An Event Apart: Guerrilla Design Tactics

by September 22, 2014

At An Event Apart in Austin TX Samantha Warren talked over ways to get design ideas through organizations. Here's my notes from her talk on Guerrilla Design Tactics:

  • Guerrilla design techniques can start conversations. You don't have to wait for permission to get people talking.
  • Change is hard. Creating design change from the bottom up can feel like being at war or up against giant odds.
  • It's about more than pushing pixels it's about winning hearts and minds. Despite setbacks, bad meetings, etc. we need to keep pushing forward.
  • We have to grow as designers. Things are always changing around us -we have to stay on of technology so we can make great experiences.
  • You are in a position of influence. We can push our teams, clients, and industry forward. It just takes time and patience.

Guerrilla Techniques

  • Guerrilla: actions or activities performed in an impromptu way, often without authorization.
  • Make people think, challenge them to think.
  • By being unexpected, you can draw attention to things people take for granted.
  • Stay focused: guerrilla art can become the heartbeat of an organization.
  • Look at everything with a beginner's mind. Be open to possibilities others may not see.
  • Acknowledge the existence of rules and then break them. This helps you gain advantages in the marketplace.
  • Design artifacts like prototypes, story maps, style tiles, and mood boards can help start conversations and change the way groups work together.
  • Tools: frameworks can help you quickly share how products should work. One prototype can save you a thousand meetings.
  • Training: stay up to date on current methods and training.
  • Understand money: find efficiencies in your process to help companies save costs. Dig into scoping, estimating, and more. Spreadsheets and time sheets can help you keep track of where your time is going.
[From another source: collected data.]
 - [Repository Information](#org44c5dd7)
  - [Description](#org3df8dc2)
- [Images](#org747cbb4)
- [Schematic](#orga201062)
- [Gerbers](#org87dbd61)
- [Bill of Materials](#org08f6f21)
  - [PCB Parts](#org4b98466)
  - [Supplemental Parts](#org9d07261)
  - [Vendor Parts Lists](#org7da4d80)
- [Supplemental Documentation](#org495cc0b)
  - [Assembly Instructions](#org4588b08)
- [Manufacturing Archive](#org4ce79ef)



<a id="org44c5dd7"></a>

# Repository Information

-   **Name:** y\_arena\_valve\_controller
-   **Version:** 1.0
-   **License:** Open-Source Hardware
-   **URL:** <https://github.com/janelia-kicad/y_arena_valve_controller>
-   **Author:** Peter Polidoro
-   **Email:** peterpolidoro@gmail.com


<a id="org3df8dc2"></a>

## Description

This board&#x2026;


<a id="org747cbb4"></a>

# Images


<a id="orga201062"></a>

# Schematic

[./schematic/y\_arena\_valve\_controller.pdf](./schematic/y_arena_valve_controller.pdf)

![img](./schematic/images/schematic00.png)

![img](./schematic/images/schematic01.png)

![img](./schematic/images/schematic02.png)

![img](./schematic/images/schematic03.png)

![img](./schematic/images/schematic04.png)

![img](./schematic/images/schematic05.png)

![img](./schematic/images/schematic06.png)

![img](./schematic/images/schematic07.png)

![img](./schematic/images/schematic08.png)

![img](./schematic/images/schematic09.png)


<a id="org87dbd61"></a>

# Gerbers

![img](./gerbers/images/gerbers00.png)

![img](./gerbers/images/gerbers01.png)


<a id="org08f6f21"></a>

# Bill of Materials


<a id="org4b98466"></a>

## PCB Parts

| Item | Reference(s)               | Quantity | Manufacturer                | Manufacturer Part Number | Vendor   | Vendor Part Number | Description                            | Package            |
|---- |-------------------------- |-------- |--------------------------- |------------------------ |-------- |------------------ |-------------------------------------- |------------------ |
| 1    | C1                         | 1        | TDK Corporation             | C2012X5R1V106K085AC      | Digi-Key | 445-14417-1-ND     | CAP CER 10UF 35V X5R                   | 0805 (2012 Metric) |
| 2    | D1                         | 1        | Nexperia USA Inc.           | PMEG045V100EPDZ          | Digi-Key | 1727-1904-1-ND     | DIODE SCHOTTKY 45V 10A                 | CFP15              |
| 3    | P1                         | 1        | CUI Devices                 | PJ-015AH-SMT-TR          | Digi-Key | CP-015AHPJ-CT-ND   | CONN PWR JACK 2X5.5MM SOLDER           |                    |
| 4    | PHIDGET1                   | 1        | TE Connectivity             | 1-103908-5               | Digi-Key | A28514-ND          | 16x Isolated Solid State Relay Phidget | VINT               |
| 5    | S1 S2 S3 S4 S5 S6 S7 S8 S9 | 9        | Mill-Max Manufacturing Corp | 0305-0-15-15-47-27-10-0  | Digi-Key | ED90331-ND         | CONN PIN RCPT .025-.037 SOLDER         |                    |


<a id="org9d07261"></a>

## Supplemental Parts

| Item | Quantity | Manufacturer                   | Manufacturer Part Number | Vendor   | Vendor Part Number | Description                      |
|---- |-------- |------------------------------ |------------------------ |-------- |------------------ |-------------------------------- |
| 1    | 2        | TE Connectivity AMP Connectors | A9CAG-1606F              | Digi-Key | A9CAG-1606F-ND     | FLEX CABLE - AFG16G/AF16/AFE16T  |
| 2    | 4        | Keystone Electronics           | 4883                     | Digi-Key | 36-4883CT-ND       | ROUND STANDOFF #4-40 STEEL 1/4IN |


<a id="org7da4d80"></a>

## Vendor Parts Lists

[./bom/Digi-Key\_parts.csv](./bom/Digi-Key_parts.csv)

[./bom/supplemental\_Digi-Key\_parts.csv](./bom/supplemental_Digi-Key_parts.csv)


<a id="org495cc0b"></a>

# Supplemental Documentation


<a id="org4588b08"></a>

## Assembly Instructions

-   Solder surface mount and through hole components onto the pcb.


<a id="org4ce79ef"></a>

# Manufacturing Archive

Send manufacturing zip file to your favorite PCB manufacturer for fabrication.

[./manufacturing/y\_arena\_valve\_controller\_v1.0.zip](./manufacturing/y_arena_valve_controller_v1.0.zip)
Make notes on different projects.
  • Lean in: level the playing field and don't be intimated by people's roles and titles. Understand their challenges and align your work to help them.
  • Do good work, build an excellent reputation based on your work, get people excited about your ideas, be a champion of more than just what you propose.
  • The ability to change minds and lead is directly proportional to how good the people around you perceive you to be at your job.
  • Execute: guerrillas are doers not talkers. You have to do things to create change. If you can't do it internally, start on a personal project yourself.
  • Share what you learn, especially your results. It is up to you to let people know what you learned.
  • Authentically sharing your passion with coworkers is not the same as playing politics. Wars can be won via clear and concise wiki documentation.
  • Rinse & repeat: the more you do this, the more you learn and the more trusted you become.
  • Make your job the place where you can create what you think should exist.